A capsular contracture can occur for many reasons and can occur many years after surgery. The most common reason I see is trauma to the breast (eg road accident or falls onto your front). Mastitis whilst breast feeding can also cause thickening of the capsule layer, as can any local infection or inflammation. Radiation (for breast cancer) can cause a contracture. If the cause of a contracture can reasonably be linked to a trauma, and there is a clearly documented ACC claim of trauma to the breast preceding the contracture, then ACC may fund the cost of a capsulectomy.
An en-bloc capsulectomy removes the entire breast implant and capsule in one piece and this is the ideal way to do the procedure but not always possible. A normal breast implant can be placed through a very small incision but because a capsular contracture causes an immobile mass, a much larger incision is needed if the capsule is to be removed in one piece.
Additionally if the implant has been placed under the pectorals muscle layer, it is likely to be stuck on to the rib cage and cannot be separated in one piece from this layer. In this case a total capsulectomy is performed.
A total capsulectomy removes the entire capsule however not all in one piece as an en-bloc capsulectomy does. It is very important to remove the entire capsule if a new implant is being placed and not doing this correctly increases the risk of another contracture.
After a capsulectomy, the capsule tissue is sent to the laboratory for routine screening for conditions such as ALCL. I always take a photos of the implant inside the capsule so the patient has a record of what type of device was implanted as often they do not have this.
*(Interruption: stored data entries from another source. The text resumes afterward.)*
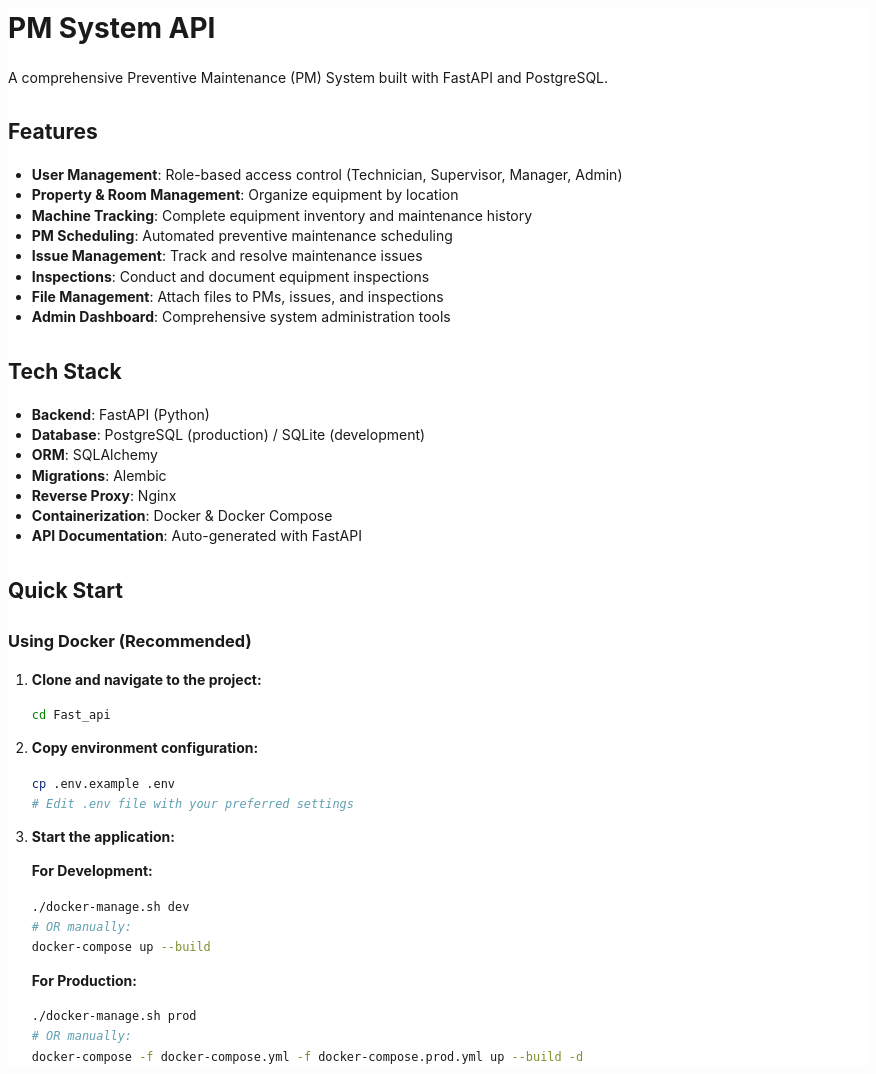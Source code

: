 # PM System API

A comprehensive Preventive Maintenance (PM) System built with FastAPI and PostgreSQL.

## Features

- **User Management**: Role-based access control (Technician, Supervisor, Manager, Admin)
- **Property & Room Management**: Organize equipment by location
- **Machine Tracking**: Complete equipment inventory and maintenance history
- **PM Scheduling**: Automated preventive maintenance scheduling
- **Issue Management**: Track and resolve maintenance issues
- **Inspections**: Conduct and document equipment inspections
- **File Management**: Attach files to PMs, issues, and inspections
- **Admin Dashboard**: Comprehensive system administration tools

## Tech Stack

- **Backend**: FastAPI (Python)
- **Database**: PostgreSQL (production) / SQLite (development)
- **ORM**: SQLAlchemy
- **Migrations**: Alembic
- **Reverse Proxy**: Nginx
- **Containerization**: Docker & Docker Compose
- **API Documentation**: Auto-generated with FastAPI

## Quick Start

### Using Docker (Recommended)

1. **Clone and navigate to the project:**
   ```bash
   cd Fast_api
   ```

2. **Copy environment configuration:**
   ```bash
   cp .env.example .env
   # Edit .env file with your preferred settings
   ```

3. **Start the application:**
   
   **For Development:**
   ```bash
   ./docker-manage.sh dev
   # OR manually:
   docker-compose up --build
   ```
   
   **For Production:**
   ```bash
   ./docker-manage.sh prod
   # OR manually:
   docker-compose -f docker-compose.yml -f docker-compose.prod.yml up --build -d
   ```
This depends on what caused the first capsular contracture. If the contracture was caused by trauma or infection or radiation, and these factors are no longer present, then in most cases a contracture does not form again. People who smoke have a higher risk of capsular contracture.
Not everyone wants a replacement implant after a capsulectomy. Most people do although often a smaller implant is used. Sometimes the implant is placed in a different plane. For example if a capsular contracture had been present above the muscle layer, the new implant may be placed under the muscle layer and there are a number of advantages to doing this.
This depends on the size of the implant and how much tissue stretch occurred when the implant was inserted. Some people will need a lift when their implants are removed to tighten excess skin and prevent their nipples looking too low. In cases that are marginal, I would recommend not doing a lift at the same time but allowing a few months to see where everything settles. If skin tightening is later desired then this can usually be done under local anaesthetic.
Implants can be placed either at the time of implant removal or at a later stage. It is much easier to place an implant at the time of removal. If placed at a later stage, the space for the implant needs to be recreated and there will be some internal scar tissue to seperate (whether or nor a capsulectomy was done).